Traditional Culture Encyclopedia - Traditional culture - Practice of Pickling Vegetables with Old Vegetable Stalks in Guizhou
Practice of Pickling Vegetables with Old Vegetable Stalks in Guizhou
Pickled vegetables are a kind of home-cooked food with flavor, which is made from vegetables by a certain pickling method. Because of its excellent taste, crisp taste, long aftertaste, stimulating appetite and simple production, it is deeply loved by the general public. In the prior art, the common way to pickle vegetables is to wash them and blanch them with boiling water, or directly put them into a closed empty jar and add ingredients such as salt, pepper, pepper and sugar. Stir well, cover it and seal it, pour water on the edge of the jar to prevent air from entering, then put the jar in a cool place for a few days, and the vegetables can be eaten after they produce special fragrance. The advantage of this common practice is that it is convenient to obtain materials and simple to operate. The disadvantage is that the pickles are similar in taste and not good enough in taste. It must be eaten in time after soaking. Because of the short shelf life, pickles in jars often go bad before eating, causing waste. Pickled sauerkraut is a kind of winter storage food that is often eaten in the northern region with cold climate. It tastes neither salty nor spicy. It is a kind of high-grade kimchi made with various seasonings, which is deeply loved by people, especially Korean kimchi. China patent CN 1235503C discloses a red mustard tuber, which is made of red beet varieties in sugar beet as main raw materials, washed, air-dried, dehydrated, mixed with 4%-6% salt, sealed in a fermentor, rolled and kneaded in the fermentor, stirred, rolled and kneaded, pickled and fermented for 5-8 weeks, then taken out, shredded and fermented.
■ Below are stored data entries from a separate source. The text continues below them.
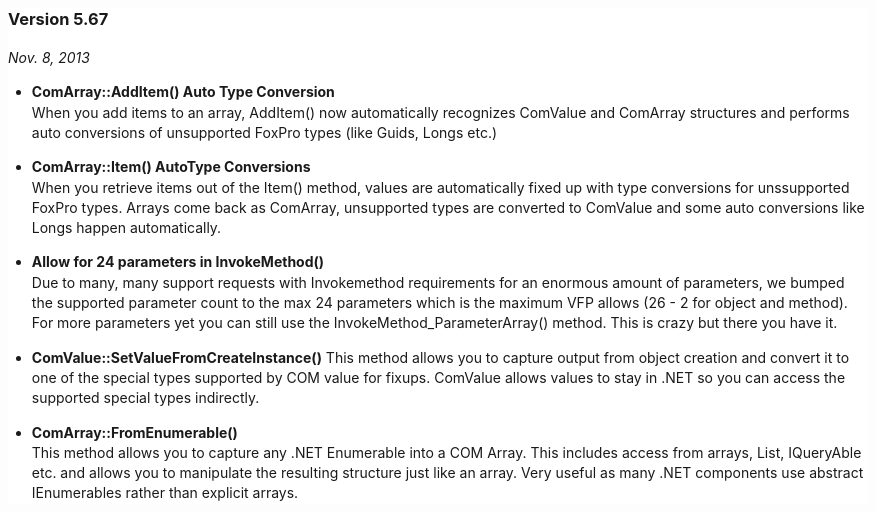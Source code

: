 ### Version 5.67
*Nov. 8, 2013*

* **ComArray::AddItem() Auto Type Conversion**<br/>
When you add items to an array, AddItem() now automatically
recognizes ComValue and ComArray structures and performs
auto conversions of unsupported FoxPro types (like Guids, Longs etc.)

* **ComArray::Item() AutoType Conversions**<br/>
When you retrieve items out of the Item() method, values are 
automatically fixed up with type conversions for unssupported
FoxPro types. Arrays come back as ComArray, unsupported types
are converted to ComValue and some auto conversions like Longs
happen automatically.

* **Allow for 24 parameters in InvokeMethod()**<br/>
Due to many, many support requests with Invokemethod requirements
for an enormous amount of parameters, we bumped the supported parameter 
count to the max 24 parameters which is the maximum VFP allows 
(26 - 2 for object and method). For more parameters yet you can 
still use the InvokeMethod_ParameterArray() method. This is crazy but there you have it.

* **ComValue::SetValueFromCreateInstance()**
This method allows you to capture output from object creation and convert
it to one of the special types supported by COM value for fixups. ComValue
allows values to stay in .NET so you can access the supported special types
indirectly.

* **ComArray::FromEnumerable()**<br/>
This method allows you to capture any .NET Enumerable into a COM Array.
This includes access from arrays, List<T>, IQueryAble<T> etc. and allows
you to manipulate the resulting structure just like an array. Very useful
as many .NET components use abstract IEnumerables rather than explicit
arrays.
In the invention, the deep pickling and post-fermentation maturation of vegetable blocks are completed in one step through the fermentation tank, so that the salinity is reduced and the nutrition and taste are guaranteed; Its disadvantage is that the vegetable blocks are shredded and spiced before packaging, and the flavor of spices is not fully integrated into pickles. The fermenter not only has a large economic investment, but also its internal environment is worse than that of natural pickle jar, pickle jar or wooden barrel due to repeated charging, sterilization, inoculation and fermentation for a long time.